Stresle baş etmede doğru beslenmenin de önemli bir rolü bulunuyor. Uzun süre aç kalan kişilerde, aç kalmaya bağlı olarak “hipoglisemi” denilen durum oluşuyor. Genel olarak kan şekerinin aşırı düşmesi olarak tanımlanabilen hipoglisemi, kişiyi strese yatkın bir hale getiriyor. Kaygı, baş ağrısı, baş dönmesi, titreme ve kalp aktivitesinde artma şeklinde belirti veren hipoglisemi, kişinin kendisini huzursuz ve sabırsız hissetmesine neden oluyor. Bu huzursuzluk ve sabırsızlık, kişinin normalde stres yaratıcı bir durum olarak algılamayacağı şeyleri bile stres yaratıcı durumlar olarak algılamalarına neden oluyor. Uzun süre aç kalmamak için çantanızda atıştırmalık yiyecekler bulundurmanız da yarar var.

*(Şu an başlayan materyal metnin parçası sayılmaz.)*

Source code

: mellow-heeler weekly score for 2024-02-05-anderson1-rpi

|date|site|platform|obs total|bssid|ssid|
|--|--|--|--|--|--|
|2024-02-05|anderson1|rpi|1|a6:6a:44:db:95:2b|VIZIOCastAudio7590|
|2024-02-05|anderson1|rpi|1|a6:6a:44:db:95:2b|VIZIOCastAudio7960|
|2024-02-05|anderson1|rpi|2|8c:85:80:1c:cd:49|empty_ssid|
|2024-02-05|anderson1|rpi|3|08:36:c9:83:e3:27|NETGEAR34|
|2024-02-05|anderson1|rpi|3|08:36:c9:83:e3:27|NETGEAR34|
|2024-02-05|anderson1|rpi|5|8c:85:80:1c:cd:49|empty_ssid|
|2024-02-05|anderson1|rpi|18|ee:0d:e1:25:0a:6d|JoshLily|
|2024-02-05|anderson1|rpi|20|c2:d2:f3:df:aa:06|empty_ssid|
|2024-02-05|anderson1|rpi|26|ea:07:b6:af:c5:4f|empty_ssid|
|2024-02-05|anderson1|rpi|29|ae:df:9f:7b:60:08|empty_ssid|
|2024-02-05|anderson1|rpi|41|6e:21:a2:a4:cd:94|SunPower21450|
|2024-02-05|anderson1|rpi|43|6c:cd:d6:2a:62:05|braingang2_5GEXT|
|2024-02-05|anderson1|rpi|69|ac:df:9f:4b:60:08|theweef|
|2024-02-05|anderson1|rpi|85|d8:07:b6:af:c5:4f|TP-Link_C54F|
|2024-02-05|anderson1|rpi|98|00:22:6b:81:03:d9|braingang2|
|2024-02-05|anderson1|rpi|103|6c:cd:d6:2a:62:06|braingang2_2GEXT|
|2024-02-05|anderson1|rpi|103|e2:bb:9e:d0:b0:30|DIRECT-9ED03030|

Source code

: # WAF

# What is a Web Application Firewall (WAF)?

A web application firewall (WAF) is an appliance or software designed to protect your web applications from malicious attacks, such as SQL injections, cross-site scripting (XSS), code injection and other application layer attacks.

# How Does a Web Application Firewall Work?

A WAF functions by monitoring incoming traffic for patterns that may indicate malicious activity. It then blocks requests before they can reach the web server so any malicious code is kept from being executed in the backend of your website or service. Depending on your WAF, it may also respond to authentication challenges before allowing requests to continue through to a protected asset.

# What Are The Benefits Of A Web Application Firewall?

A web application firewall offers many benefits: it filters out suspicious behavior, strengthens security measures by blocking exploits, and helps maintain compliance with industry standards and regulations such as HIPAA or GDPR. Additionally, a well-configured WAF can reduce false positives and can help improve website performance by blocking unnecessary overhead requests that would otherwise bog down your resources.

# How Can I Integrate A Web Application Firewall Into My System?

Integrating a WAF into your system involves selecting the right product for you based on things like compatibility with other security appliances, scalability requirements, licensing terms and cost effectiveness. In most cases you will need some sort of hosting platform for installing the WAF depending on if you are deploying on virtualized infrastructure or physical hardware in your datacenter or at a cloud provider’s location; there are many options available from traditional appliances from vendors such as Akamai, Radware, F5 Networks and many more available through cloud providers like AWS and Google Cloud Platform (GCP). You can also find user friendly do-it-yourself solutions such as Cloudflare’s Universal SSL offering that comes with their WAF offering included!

2-İş yeri stresine karşı küçük önlemler alın
İş yerindeki stres, üzerinde durulması gereken, yaşam kalitesini ciddi düzeyde düşüren ve çeşitli sağlık sorunlarına yol açabilen önemli bir sorun. Bu yüzden çalışma stilleri ya da iş ilişkileriyle ilgili bazı değişiklikler yapılarak, iş hayatındaki stres kaynakları mümkün olduğunca azaltılmaya çalışılmalı. Bunlar, işleri planlayarak yapma, zamanı iyi kullanmaya çalışma, stres yaratan kararları ve işleri mümkünse erteleme, problem çözme becerilerini arttırma, duygusal paylaşımlarda bulunma ve psikolojik destek alma şeklinde olabilir.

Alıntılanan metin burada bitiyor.